TASK DESCRIPTION
Repeat every record exactly, but keep images out of the copy.

INPUT FOR THIS TASK
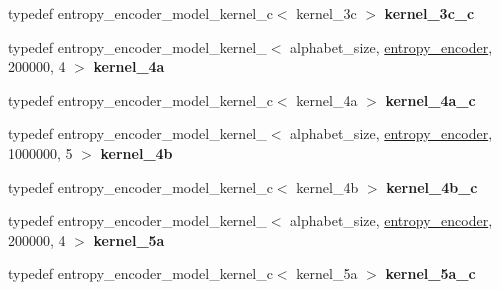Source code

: \begin{DoxyCompactItemize}
\item 
\hypertarget{classdlib_1_1entropy__encoder__model_ada5dda665042404177eef75ba9e169b4}{
typedef entropy\_\-encoder\_\-model\_\-kernel\_\-c$<$ kernel\_\-3c $>$ {\bfseries kernel\_\-3c\_\-c}}
\label{classdlib_1_1entropy__encoder__model_ada5dda665042404177eef75ba9e169b4}

\item 
\hypertarget{classdlib_1_1entropy__encoder__model_a29218a56d9d475c535a1b1e8982905c8}{
typedef entropy\_\-encoder\_\-model\_\-kernel\_$<$ alphabet\_\-size, \hyperlink{classdlib_1_1entropy__encoder}{entropy\_\-encoder}, 200000, 4 $>$ {\bfseries kernel\_\-4a}}
\label{classdlib_1_1entropy__encoder__model_a29218a56d9d475c535a1b1e8982905c8}

\item 
\hypertarget{classdlib_1_1entropy__encoder__model_a7861183dc9f9f9594f2c174208d1d5b2}{
typedef entropy\_\-encoder\_\-model\_\-kernel\_\-c$<$ kernel\_\-4a $>$ {\bfseries kernel\_\-4a\_\-c}}
\label{classdlib_1_1entropy__encoder__model_a7861183dc9f9f9594f2c174208d1d5b2}

\item 
\hypertarget{classdlib_1_1entropy__encoder__model_a1ab43f7622e44a36a541eda4308f5c9c}{
typedef entropy\_\-encoder\_\-model\_\-kernel\_$<$ alphabet\_\-size, \hyperlink{classdlib_1_1entropy__encoder}{entropy\_\-encoder}, 1000000, 5 $>$ {\bfseries kernel\_\-4b}}
\label{classdlib_1_1entropy__encoder__model_a1ab43f7622e44a36a541eda4308f5c9c}

\item 
\hypertarget{classdlib_1_1entropy__encoder__model_a35672d32222e8caecf0338736c994007}{
typedef entropy\_\-encoder\_\-model\_\-kernel\_\-c$<$ kernel\_\-4b $>$ {\bfseries kernel\_\-4b\_\-c}}
\label{classdlib_1_1entropy__encoder__model_a35672d32222e8caecf0338736c994007}

\item 
\hypertarget{classdlib_1_1entropy__encoder__model_a22266733246a977476944361625f03af}{
typedef entropy\_\-encoder\_\-model\_\-kernel\_$<$ alphabet\_\-size, \hyperlink{classdlib_1_1entropy__encoder}{entropy\_\-encoder}, 200000, 4 $>$ {\bfseries kernel\_\-5a}}
\label{classdlib_1_1entropy__encoder__model_a22266733246a977476944361625f03af}

\item 
\hypertarget{classdlib_1_1entropy__encoder__model_a5c270e4e7dd1cb431e7d8cd673bf47ec}{
typedef entropy\_\-encoder\_\-model\_\-kernel\_\-c$<$ kernel\_\-5a $>$ {\bfseries kernel\_\-5a\_\-c}}
\label{classdlib_1_1entropy__encoder__model_a5c270e4e7dd1cb431e7d8cd673bf47ec}


\end{DoxyCompactItemize}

SOLUTION
Source code

: \begin{DoxyCompactItemize}
\item 
\hypertarget{classdlib_1_1entropy__encoder__model_ada5dda665042404177eef75ba9e169b4}{
typedef entropy\_\-encoder\_\-model\_\-kernel\_\-c$<$ kernel\_\-3c $>$ {\bfseries kernel\_\-3c\_\-c}}
\label{classdlib_1_1entropy__encoder__model_ada5dda665042404177eef75ba9e169b4}

\item 
\hypertarget{classdlib_1_1entropy__encoder__model_a29218a56d9d475c535a1b1e8982905c8}{
typedef entropy\_\-encoder\_\-model\_\-kernel\_$<$ alphabet\_\-size, \hyperlink{classdlib_1_1entropy__encoder}{entropy\_\-encoder}, 200000, 4 $>$ {\bfseries kernel\_\-4a}}
\label{classdlib_1_1entropy__encoder__model_a29218a56d9d475c535a1b1e8982905c8}

\item 
\hypertarget{classdlib_1_1entropy__encoder__model_a7861183dc9f9f9594f2c174208d1d5b2}{
typedef entropy\_\-encoder\_\-model\_\-kernel\_\-c$<$ kernel\_\-4a $>$ {\bfseries kernel\_\-4a\_\-c}}
\label{classdlib_1_1entropy__encoder__model_a7861183dc9f9f9594f2c174208d1d5b2}

\item 
\hypertarget{classdlib_1_1entropy__encoder__model_a1ab43f7622e44a36a541eda4308f5c9c}{
typedef entropy\_\-encoder\_\-model\_\-kernel\_$<$ alphabet\_\-size, \hyperlink{classdlib_1_1entropy__encoder}{entropy\_\-encoder}, 1000000, 5 $>$ {\bfseries kernel\_\-4b}}
\label{classdlib_1_1entropy__encoder__model_a1ab43f7622e44a36a541eda4308f5c9c}

\item 
\hypertarget{classdlib_1_1entropy__encoder__model_a35672d32222e8caecf0338736c994007}{
typedef entropy\_\-encoder\_\-model\_\-kernel\_\-c$<$ kernel\_\-4b $>$ {\bfseries kernel\_\-4b\_\-c}}
\label{classdlib_1_1entropy__encoder__model_a35672d32222e8caecf0338736c994007}

\item 
\hypertarget{classdlib_1_1entropy__encoder__model_a22266733246a977476944361625f03af}{
typedef entropy\_\-encoder\_\-model\_\-kernel\_$<$ alphabet\_\-size, \hyperlink{classdlib_1_1entropy__encoder}{entropy\_\-encoder}, 200000, 4 $>$ {\bfseries kernel\_\-5a}}
\label{classdlib_1_1entropy__encoder__model_a22266733246a977476944361625f03af}

\item 
\hypertarget{classdlib_1_1entropy__encoder__model_a5c270e4e7dd1cb431e7d8cd673bf47ec}{
typedef entropy\_\-encoder\_\-model\_\-kernel\_\-c$<$ kernel\_\-5a $>$ {\bfseries kernel\_\-5a\_\-c}}
\label{classdlib_1_1entropy__encoder__model_a5c270e4e7dd1cb431e7d8cd673bf47ec}


\end{DoxyCompactItemize}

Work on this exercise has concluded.